Patients with nerve roots hypertrophy in CIDP have a significantly longer disease duration than those without hypertrophy suggesting a correlation between chronicity and hypertrophy development. Typically, onset is insidious, with slow clinical progression, as observed in our patient [11]. In many cases, nerve hypertrophy appears to be inversely related to conduction velocity and directly correlated with disease duration but not disease severity [11]. The presence of nerve root hypertrophy may indicate a more severe disease, potentially requiring more aggressive treatment strategies [31].
CIDP with nerve roots hypertrophy respond better to immunotherapy, often requiring a combination of intravenous immunoglobulin (IVIG), plasma exchange, and/or corticosteroids. The therapeutic goal is to improve strength, motor performance, and quality of life. Corticosteroids and immunoglobulins were among the first treatments used for CIDP, and plasmapheresis has also demonstrated efficacy [3]. For patients with no or moderate diffuse nerve enlargement or proximal regional hypertrophy, corticosteroids may be preferred. In cases of significant diffuse or distal regional hypertrophy, IVIG can be a suitable option [32]. Monoclonal antibodies, such as alemtuzumab, rituximab, and eculizumab, have shown efficacy in some studies [12] [33]. In our case, rituximab was preferred due to its accessibility and tolerability. Decompressive surgery with laminoplasty may be indicated for severe spinal cord compression [4].

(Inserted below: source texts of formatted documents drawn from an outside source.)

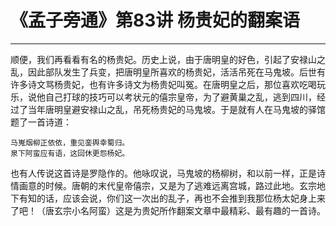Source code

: # 《孟子旁通》第83讲 杨贵妃的翻案语

------

顺便，我们再看看有名的杨贵妃。历史上说，由于唐明皇的好色，引起了安禄山之乱，因此部队发生了兵变，把唐明皇所喜欢的杨贵妃，活活吊死在马鬼坡。后世有许多诗文骂杨贵妃，也有许多诗文为杨贵妃叫冤。在唐明皇之后，那位喜欢吃喝玩乐，说他自己打球的技巧可以考状元的僖宗皇帝，为了避黄巢之乱，逃到四川，经过了当年唐明皇避安禄山之乱，吊死杨贵妃的马鬼坡。于是就有人在马鬼坡的驿馆题了一首诗道：

```
马嵬烟柳正依依，重见銮舆幸蜀归。
泉下阿蛮应有语，这回休更怨杨妃。
```

也有人传说这首诗是罗隐作的。他咏叹说，马鬼坡的杨柳树，和以前一样，正是诗情画意的时候。唐朝的末代皇帝僖宗，又是为了逃难远离宫城，路过此地。玄宗地下有知的话，应该会说，你们这一次出的乱子，再也不会推到我那位杨太妃身上来了吧！（唐玄宗小名阿蛮）这是为贵妃所作翻案文章中最精彩、最有趣的一首诗。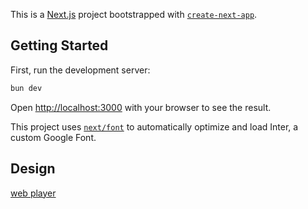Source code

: This is a [Next.js](https://nextjs.org/) project bootstrapped with [`create-next-app`](https://github.com/vercel/next.js/tree/canary/packages/create-next-app).

## Getting Started

First, run the development server:

```bash
bun dev
```

Open [http://localhost:3000](http://localhost:3000) with your browser to see the result.

This project uses [`next/font`](https://nextjs.org/docs/basic-features/font-optimization) to automatically optimize and load Inter, a custom Google Font.

## Design

[web player](https://www.figma.com/design/Bc4AGYe619O88LkoGzGWW1/Podcast-Player-Web-Design-(Community)?node-id=0-1&m=dev&t=lSUEWIBNsU0wuGX4-1)
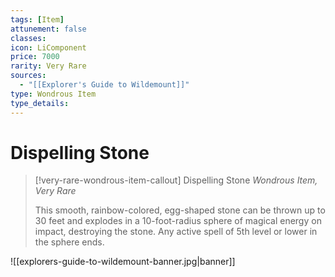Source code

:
 ```yaml
---
tags: [Item]
attunement: false
classes: 
icon: LiComponent
price: 7000
rarity: Very Rare
sources:
  - "[[Explorer's Guide to Wildemount]]"
type: Wondrous Item
type_details: 
---
```

# Dispelling Stone
>[!very-rare-wondrous-item-callout] Dispelling Stone
>*Wondrous Item, Very Rare*
>
>This smooth, rainbow-colored, egg-shaped stone can be thrown up to 30 feet and explodes in a 10-foot-radius sphere of magical energy on impact, destroying the stone. Any active spell of 5th level or lower in the sphere ends.

![[explorers-guide-to-wildemount-banner.jpg|banner]]
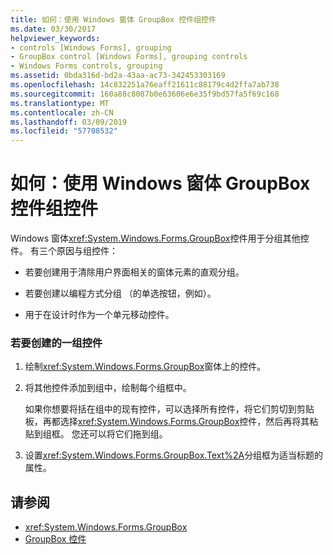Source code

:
 ```yaml
---
title: 如何：使用 Windows 窗体 GroupBox 控件组控件
ms.date: 03/30/2017
helpviewer_keywords:
- controls [Windows Forms], grouping
- GroupBox control [Windows Forms], grouping controls
- Windows Forms controls, grouping
ms.assetid: 0bda316d-bd2a-43aa-ac73-342453303169
ms.openlocfilehash: 14c832251a76eaff21611c88179c4d2ffa7ab738
ms.sourcegitcommit: 160a88c8087b0e63606e6e35f9bd57fa5f69c168
ms.translationtype: MT
ms.contentlocale: zh-CN
ms.lasthandoff: 03/09/2019
ms.locfileid: "57708532"
---
```

# <a name="how-to-group-controls-with-the-windows-forms-groupbox-control"></a>如何：使用 Windows 窗体 GroupBox 控件组控件
Windows 窗体<xref:System.Windows.Forms.GroupBox>控件用于分组其他控件。 有三个原因与组控件：  
  
-   若要创建用于清除用户界面相关的窗体元素的直观分组。  
  
-   若要创建以编程方式分组 （的单选按钮，例如）。  
  
-   用于在设计时作为一个单元移动控件。  
  
### <a name="to-create-a-group-of-controls"></a>若要创建的一组控件  
  
1.  绘制<xref:System.Windows.Forms.GroupBox>窗体上的控件。  
  
2.  将其他控件添加到组中，绘制每个组框中。  
  
     如果你想要将括在组中的现有控件，可以选择所有控件，将它们剪切到剪贴板，再都选择<xref:System.Windows.Forms.GroupBox>控件，然后再将其粘贴到组框。 您还可以将它们拖到组。  
  
3.  设置<xref:System.Windows.Forms.GroupBox.Text%2A>分组框为适当标题的属性。  
  
## <a name="see-also"></a>请参阅
- <xref:System.Windows.Forms.GroupBox>
- [GroupBox 控件](groupbox-control-windows-forms.md)
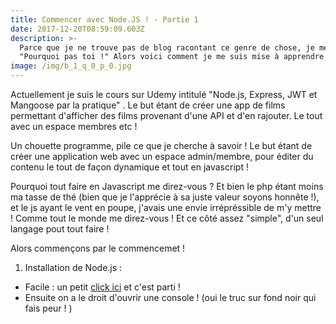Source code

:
 ```yaml
---
title: Commencer avec Node.JS ! - Partie 1
date: 2017-12-20T08:59:09.603Z
description: >-
  Parce que je ne trouve pas de blog racontant ce genre de chose, je me suis dit
  "Pourquoi pas toi !" Alors voici comment je me suis mise à apprendre Node.JS !
image: /img/b_1_q_0_p_0.jpg
---
```

Actuellement je suis le cours sur Udemy intitulé "Node.js, Express, JWT et Mangoose par la pratique" . Le but étant de créer une app de films permettant d'afficher des films provenant d'une API et d'en rajouter. Le tout avec un espace membres etc ! 

Un chouette programme, pile ce que je cherche à savoir ! Le but étant de créer une application web avec un espace admin/membre, pour éditer du contenu le tout de façon dynamique et tout en javascript !

Pourquoi tout faire en Javascript me direz-vous ? Et bien le php étant moins ma tasse de thé (bien que je l'apprécie à sa juste valeur soyons honnête !), et le js ayant le vent en poupe, j'avais une envie irrépréssible de m'y mettre ! Comme tout le monde me direz-vous ! Et ce côté assez "simple", d'un seul langage pout tout faire ! 

Alors commençons par le commencemet !

1. Installation de Node.js :

* Facile : un petit [click ici](https://nodejs.org/en/) et c'est parti !
* Ensuite on a le droit d'ouvrir une console ! (oui le truc sur fond noir qui fais peur ! )
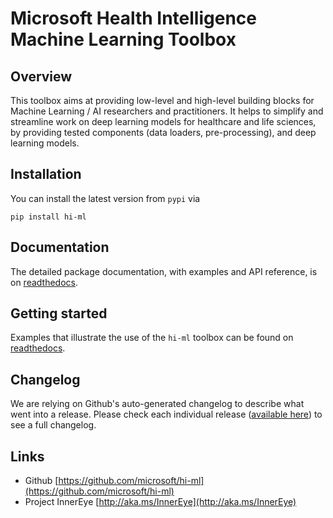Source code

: # Microsoft Health Intelligence Machine Learning Toolbox

## Overview

This toolbox aims at providing low-level and high-level building blocks for Machine Learning / AI researchers and
practitioners. It helps to simplify and streamline work on deep learning models for healthcare and life sciences,
by providing tested components (data loaders, pre-processing), and deep learning models.

## Installation

You can install the latest version from `pypi` via 

```
pip install hi-ml
```

## Documentation

The detailed package documentation, with examples and API reference, is on 
[readthedocs](https://hi-ml.readthedocs.io/en/latest/).

## Getting started

Examples that illustrate the use of the `hi-ml` toolbox can be found on 
[readthedocs](https://hi-ml.readthedocs.io/en/latest/).

## Changelog

We are relying on Github's auto-generated changelog to describe what went into a release. Please check each individual release 
([available here](https://github.com/microsoft/hi-ml/releases)) to see a full changelog.

## Links

* Github [https://github.com/microsoft/hi-ml](https://github.com/microsoft/hi-ml)
* Project InnerEye [http://aka.ms/InnerEye](http://aka.ms/InnerEye)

This case highlights critical diagnostic insights with significant clinical implications. The patient’s atypical presentation, combined with nonspecific white matter lesions, emphasized the need for strict application of diagnostic criteria and longitudinal reassessment to avoid misdiagnosis. Spinal MRI with a radiculoplexus protocol proved essential, as nerve root hypertrophy strongly supported CIDP and guided appropriate management. Clinically, the case underscores the value of early imaging and electrophysiological confirmation, especially in atypical cases, to enable timely diagnosis and targeted therapy. The favorable response to rituximab also suggests that alternative immunotherapies should be considered in refractory cases. Regular clinical, neurophysiological, and imaging follow-up is essential to monitor disease course and prevent complications such as spinal canal stenosis.
4. Conclusion
CIDP with nerve root hypertrophy is common, but other neuropathies with similar features should also be considered. Moreover, hypertrophy can lead to spinal cord compression, potentially causing central signs and complicating the diagnosis of CIDP. This underscores the importance of spinal MRI with a radiculoplexus protocol, as conventional MRI may fail to detect these abnormalities. In such cases, specific management, including surgical cord decompression, may be necessary.
Conflicts of Interest
The authors declare no conflicts of interest.